Joichiro Ito – Com certeza. É um impacto diferente do que aconteceu nos EUA, mas há uma tremenda oportunidade. A internet está conectando a produção às redes de distribuição, permitindo que as pessoas se conectem sem passar por governos ou grandes companhias. Como o custo da computação está caindo, isso reduz o custo da distribuição, da colaboração e da inovação. Com isso, a inovação sai dos grandes centros de pesquisa rumo às start-ups e empresas do gênero. O Facebook, o Google, o Yahoo!, todos começaram com pouquíssimo dinheiro, sem pedir permissão. Eram trabalhos de um bando de estudantes.

Quais os desafios do Brasil em termos de inovação?

J.I. – O Brasil tem uma mistura interessante. No caso do Creative Commons, por exemplo, foi um país-chave, o terceiro a adotar a licença. Vocês têm algumas estrelas como o Gilberto Gil pressionando o país à frente. Há muitos países que estão no mapa por causa de poucas empresas, como a Finlândia com a Nokia e o Linux. Não é preciso que toda a sociedade mude de uma vez, o que é preciso é que algumas poucas pessoas tenham os meios para começar a mudança. O Brasil tem gente com criatividade, vontade e energia suficiente. As dificuldades são que o sistema educacional precisa se tornar mais flexível e o empreendedorismo precisa ser incentivado. O custo e o tempo para abrir uma empresa no Brasil são muito altos.

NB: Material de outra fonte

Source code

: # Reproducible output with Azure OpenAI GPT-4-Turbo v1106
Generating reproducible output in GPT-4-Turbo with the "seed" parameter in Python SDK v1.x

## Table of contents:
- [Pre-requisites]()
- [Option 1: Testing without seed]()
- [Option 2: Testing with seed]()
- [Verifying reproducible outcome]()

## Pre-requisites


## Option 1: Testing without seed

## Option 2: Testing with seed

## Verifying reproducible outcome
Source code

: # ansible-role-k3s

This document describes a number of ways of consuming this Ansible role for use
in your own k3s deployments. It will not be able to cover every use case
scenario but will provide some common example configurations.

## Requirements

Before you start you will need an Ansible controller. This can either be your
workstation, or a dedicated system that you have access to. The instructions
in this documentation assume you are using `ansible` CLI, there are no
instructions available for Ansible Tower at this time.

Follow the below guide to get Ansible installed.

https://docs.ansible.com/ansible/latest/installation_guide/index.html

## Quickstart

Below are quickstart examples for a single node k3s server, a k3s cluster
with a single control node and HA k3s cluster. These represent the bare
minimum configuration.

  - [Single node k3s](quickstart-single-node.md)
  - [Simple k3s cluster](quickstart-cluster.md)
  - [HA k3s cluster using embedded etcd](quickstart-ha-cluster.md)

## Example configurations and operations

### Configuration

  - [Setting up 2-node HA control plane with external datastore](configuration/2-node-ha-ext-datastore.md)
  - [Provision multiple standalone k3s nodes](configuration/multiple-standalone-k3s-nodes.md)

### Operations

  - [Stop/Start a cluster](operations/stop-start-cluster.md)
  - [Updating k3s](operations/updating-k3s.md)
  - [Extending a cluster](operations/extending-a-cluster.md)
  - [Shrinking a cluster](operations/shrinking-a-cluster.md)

Como o sr. vê o Marco Civil da Internet, o projeto brasileiro de regulação da rede?

J.I. – Pelo que eu soube, as empresas de telecomunicação são contra, mas muita gente, incluindo as principais emissoras, estão a favor da neutralidade da rede. Na questão dos direitos autorais, o debate oscila em todos os países, de acordo com o pêndulo político. Acho que o Brasil deveria se aproveitar de uma postura liberal em termos de copyright para inovar e tentar usar isso como uma vantagem competitiva, com modelos de negócios que não seriam possíveis em países desenvolvidos por causa do sistema de copyright.

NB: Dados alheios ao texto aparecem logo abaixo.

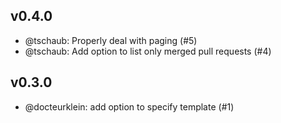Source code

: ## v0.4.0

 * @tschaub: Properly deal with paging (#5)
 * @tschaub: Add option to list only merged pull requests (#4)

## v0.3.0 

 * @docteurklein: add option to specify template (#1)
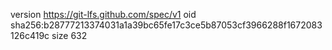 version https://git-lfs.github.com/spec/v1
oid sha256:b28777213374031a1a39bc65fe17c3ce5b87053cf3966288f1672083126c419c
size 632
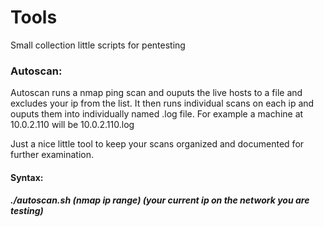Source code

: # Tools
Small collection little scripts for pentesting

### Autoscan:

Autoscan runs a nmap ping scan and ouputs the live hosts to a file and excludes your ip from the list. It then runs individual scans on each ip and ouputs them into individually named .log file. For example a machine at 10.0.2.110 will be 10.0.2.110.log

Just a nice little tool to keep your scans organized and documented for further examination.

#### Syntax: 
##### ./autoscan.sh (nmap ip range) (your current ip on the network you are testing)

Como o sr. vê a relação entre educação e desenvolvimento?

J.I. – Não quero diminuir a importância de construir escolas e universidades, para certos tipos de emprego é importante, mas você pode fazer muito sem essas instituições, criando “hackerspaces” e “makerspaces”, criando uma cultura de inovação. A maior parte das pessoas que estão em start-ups de tecnologia não tem um diploma formal.

Como o sr. vê o estágio atual da privacidade e da segurança na internet?

J.I. – A segurança é um problema, mas usá-la como desculpa para reduzir as liberdades é uma má ideia. As tecnologias de segurança vão melhorar eventualmente. Já a privacidade é um problema como a poluição: chegou a um ponto muito ruim, em que não é mais possível desfazer algumas das ações feitas. Vai piorar antes de melhorar e, até que sintamos dor de verdade, não vai mudar. Pessoas vão ter suas identidades roubadas, vão se machucar, vão morrer, mas, uma vez que comecemos a sentir essa dor, a sociedade vai passar a se preocupar com a privacidade, e aí vai haver uma necessidade comercial de lidar com isso.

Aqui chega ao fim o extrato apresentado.